Todos los avances sociales son fruto del dolor. De sangre, sudor y lágrimas están siempre teñidos los derechos conseguidos por los trabajadores en el transcurrir de los siglos. Lo ocurrido en Bangladesh es buena muestra de ello. Allí los trabajadores-esclavos trabajan más de 10 horas diarias por un salario mensual de unos 30 dólares, menos de un euro al día y lo hacen en unas condiciones de seguridad deplorables. Todos lo sabemos, nos vestimos con su trabajo porque es lo único que encontramos a precios asequibles para unos salarios que también en Europa se encogen al mismo ritmo que lo hacen nuestros derechos. Han tenido que morir 1.127 trabajadores y heridas 2.438 personas para que las autoridades de Bangladesh, aparentemente democráticas y, con seguridad, corruptas, para permitir que los trabajadores puedan organizarse sindicalmente y prometerles elevar el salario mínimo. Se reivindican 102 dólares, aunque pasada la tormenta mediática ya veremos en cuánto se quedan. Este país absorbe incluso deslocalizaciones de fábricas antes radicadas en China, es decir, cuanto más barato se produce más atractivos tiene la inversión/especulación extranjera.

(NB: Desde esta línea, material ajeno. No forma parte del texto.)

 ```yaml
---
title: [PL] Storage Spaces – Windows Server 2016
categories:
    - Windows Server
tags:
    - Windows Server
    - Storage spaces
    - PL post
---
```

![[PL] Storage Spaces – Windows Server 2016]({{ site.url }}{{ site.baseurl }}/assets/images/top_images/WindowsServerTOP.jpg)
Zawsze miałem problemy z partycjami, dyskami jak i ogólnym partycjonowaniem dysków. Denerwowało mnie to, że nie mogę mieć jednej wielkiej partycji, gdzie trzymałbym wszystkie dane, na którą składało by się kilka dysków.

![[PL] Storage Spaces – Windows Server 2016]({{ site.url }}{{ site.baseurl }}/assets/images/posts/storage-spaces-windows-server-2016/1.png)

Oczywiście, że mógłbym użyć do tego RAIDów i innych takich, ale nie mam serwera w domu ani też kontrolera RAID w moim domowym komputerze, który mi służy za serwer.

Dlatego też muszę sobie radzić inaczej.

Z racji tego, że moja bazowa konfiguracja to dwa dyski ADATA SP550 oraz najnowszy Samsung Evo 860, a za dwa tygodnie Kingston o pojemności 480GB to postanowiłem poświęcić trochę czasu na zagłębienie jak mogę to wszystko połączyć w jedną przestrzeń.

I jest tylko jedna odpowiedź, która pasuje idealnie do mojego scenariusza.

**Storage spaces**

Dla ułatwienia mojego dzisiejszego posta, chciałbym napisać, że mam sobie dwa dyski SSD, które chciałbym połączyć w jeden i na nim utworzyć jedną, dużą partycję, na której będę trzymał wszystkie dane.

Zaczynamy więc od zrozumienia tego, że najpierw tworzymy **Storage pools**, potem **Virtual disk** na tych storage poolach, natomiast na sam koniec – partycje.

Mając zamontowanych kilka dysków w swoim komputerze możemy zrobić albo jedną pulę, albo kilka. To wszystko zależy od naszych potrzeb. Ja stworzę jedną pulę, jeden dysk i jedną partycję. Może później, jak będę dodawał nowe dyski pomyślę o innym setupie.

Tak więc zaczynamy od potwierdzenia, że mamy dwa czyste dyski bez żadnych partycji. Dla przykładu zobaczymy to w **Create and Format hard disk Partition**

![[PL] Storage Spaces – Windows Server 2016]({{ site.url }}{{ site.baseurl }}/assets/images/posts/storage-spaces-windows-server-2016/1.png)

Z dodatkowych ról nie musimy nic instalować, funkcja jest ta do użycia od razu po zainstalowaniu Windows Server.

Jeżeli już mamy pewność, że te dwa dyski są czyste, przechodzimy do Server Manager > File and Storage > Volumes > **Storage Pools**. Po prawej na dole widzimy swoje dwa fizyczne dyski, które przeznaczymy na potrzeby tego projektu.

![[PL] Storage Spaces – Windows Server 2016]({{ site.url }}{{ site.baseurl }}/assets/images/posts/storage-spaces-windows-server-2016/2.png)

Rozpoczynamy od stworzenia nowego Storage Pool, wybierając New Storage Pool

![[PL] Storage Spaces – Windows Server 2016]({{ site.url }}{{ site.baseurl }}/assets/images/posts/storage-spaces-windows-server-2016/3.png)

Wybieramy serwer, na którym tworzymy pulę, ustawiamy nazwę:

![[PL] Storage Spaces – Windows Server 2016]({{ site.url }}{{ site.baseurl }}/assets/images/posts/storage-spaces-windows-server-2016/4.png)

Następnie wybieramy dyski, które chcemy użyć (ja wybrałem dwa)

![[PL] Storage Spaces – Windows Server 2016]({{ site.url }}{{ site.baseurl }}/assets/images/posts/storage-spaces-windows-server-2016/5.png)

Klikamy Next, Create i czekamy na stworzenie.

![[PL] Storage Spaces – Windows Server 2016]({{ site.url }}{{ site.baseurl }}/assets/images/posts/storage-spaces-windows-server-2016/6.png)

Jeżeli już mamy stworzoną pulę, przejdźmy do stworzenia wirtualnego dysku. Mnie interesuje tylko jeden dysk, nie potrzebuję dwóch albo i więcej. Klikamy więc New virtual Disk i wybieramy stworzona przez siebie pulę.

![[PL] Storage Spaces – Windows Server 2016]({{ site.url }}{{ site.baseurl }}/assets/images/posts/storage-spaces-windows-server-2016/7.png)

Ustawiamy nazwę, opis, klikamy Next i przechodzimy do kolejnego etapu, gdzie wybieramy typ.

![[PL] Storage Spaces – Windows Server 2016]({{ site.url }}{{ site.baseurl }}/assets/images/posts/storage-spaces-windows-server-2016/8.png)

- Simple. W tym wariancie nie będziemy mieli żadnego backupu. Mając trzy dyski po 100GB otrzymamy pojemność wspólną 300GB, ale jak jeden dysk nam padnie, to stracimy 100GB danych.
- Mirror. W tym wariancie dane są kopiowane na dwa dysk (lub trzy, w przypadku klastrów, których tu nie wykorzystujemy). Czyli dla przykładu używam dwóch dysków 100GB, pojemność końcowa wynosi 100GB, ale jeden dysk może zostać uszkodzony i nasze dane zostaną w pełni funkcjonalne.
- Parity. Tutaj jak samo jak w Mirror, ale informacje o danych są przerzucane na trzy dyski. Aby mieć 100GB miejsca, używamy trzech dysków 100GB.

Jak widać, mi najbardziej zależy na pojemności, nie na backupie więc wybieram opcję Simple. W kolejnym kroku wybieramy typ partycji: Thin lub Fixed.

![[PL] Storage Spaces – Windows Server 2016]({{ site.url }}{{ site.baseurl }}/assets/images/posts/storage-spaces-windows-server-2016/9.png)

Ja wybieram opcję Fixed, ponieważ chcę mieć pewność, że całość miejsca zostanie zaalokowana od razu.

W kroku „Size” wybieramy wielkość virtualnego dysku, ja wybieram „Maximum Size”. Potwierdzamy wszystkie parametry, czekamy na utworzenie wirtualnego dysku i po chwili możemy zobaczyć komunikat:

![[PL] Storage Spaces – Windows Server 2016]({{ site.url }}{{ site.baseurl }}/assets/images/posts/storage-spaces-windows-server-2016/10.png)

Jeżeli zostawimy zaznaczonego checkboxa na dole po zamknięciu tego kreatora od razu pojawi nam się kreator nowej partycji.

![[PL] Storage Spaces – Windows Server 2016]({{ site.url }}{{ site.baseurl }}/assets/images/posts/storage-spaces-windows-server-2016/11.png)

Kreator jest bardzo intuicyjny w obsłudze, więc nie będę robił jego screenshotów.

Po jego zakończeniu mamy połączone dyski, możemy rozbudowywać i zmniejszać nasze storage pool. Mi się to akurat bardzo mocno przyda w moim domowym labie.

Sorprende también que las grandes marcas mundiales del textil que pueblan nuestros centros comerciales se hayan apresurado a firmar un protocolo adhiriéndose a la mejora de las condiciones de trabajo y salariales de los trabajadores-esclavos, hasta hoy ignorados porque están muy ocupados disfrutando, como el avaro del cuento, de la voluminosa cuenta de resultados de sus boyantes negocios. Pero no se engañen, no lo han hecho por los trabajadores sino por miedo a que los europeos que compramos en sus tiendas nos enfademos y por solidaridad decidamos no gastarnos la pasta en sus tiendas.
Es la historia que se repite. Si estos trabajadores consiguieran elevar su nivel de vida y avanzar en sus derechos laborales esos inversores que nos visten, calzan y alimentan saldrían huyendo a otros paraísos de la explotación humana. Aquí, en esta España que se desangra porque está destruyendo a la velocidad de la luz todo su tejido productivo, comenzó el proceso de deslocalización industrial hace años. Nuestra industria textil, conservera, de calzado, etc. se fue yendo poco a poco hacia Oriente, Sudamérica, norte de África u otros lugares en los que la explotación laboral encontraba menos trabas porque no había regulación ni protección social y si la había con un soborno se vulneraba. Esta es la turbulenta rueda que mueve el mundo desde el inicio de los tiempos y no nos hagamos ilusiones el capital, como el mal, no descansa nunca, jamás descuida la protección de sus intereses.
Hace no muchos años cuando escuchábamos la palabra “reformas”, todos creíamos que los cambios traían avances y mejoras y, aunque con sacrificios, el resultado siempre supuso un paso hacia adelante en las conquistas sociales. Hoy es el día en el que cada vez que escuchamos a un dirigente europeo o español anunciar que se debe profundizar en las reformas emprendidas, todos entendemos, sin necesidad de traductor, que ese cambio va a convertirse en un nuevo retroceso en derechos, libertades y servicios. Ahora reformar, significa recortar y el cambio es hacia atrás. Por eso reflexionemos sobre lo ocurrido en Bangladesh, no sólo porque ese tipo de esclavitud laboral es intolerable sino porque a este paso podemos acabar como ellos. En la situación actual la gente se ve obligada a aceptar cualquier forma de trabajo para sobrevivir y ese mal come la dignidad de la persona. Están convirtiendo España en un país cada día más desigual socialmente y en el que sólo crece el paro y la pobreza mientras extinguen, sin escrúpulo alguno, la red que nos protegía como ciudadanos libres e iguales. Si no luchamos por poner coto a tanto desmán estaremos moralmente desahuciados, por ello estamos obligados a organizar nuestro propio rescate.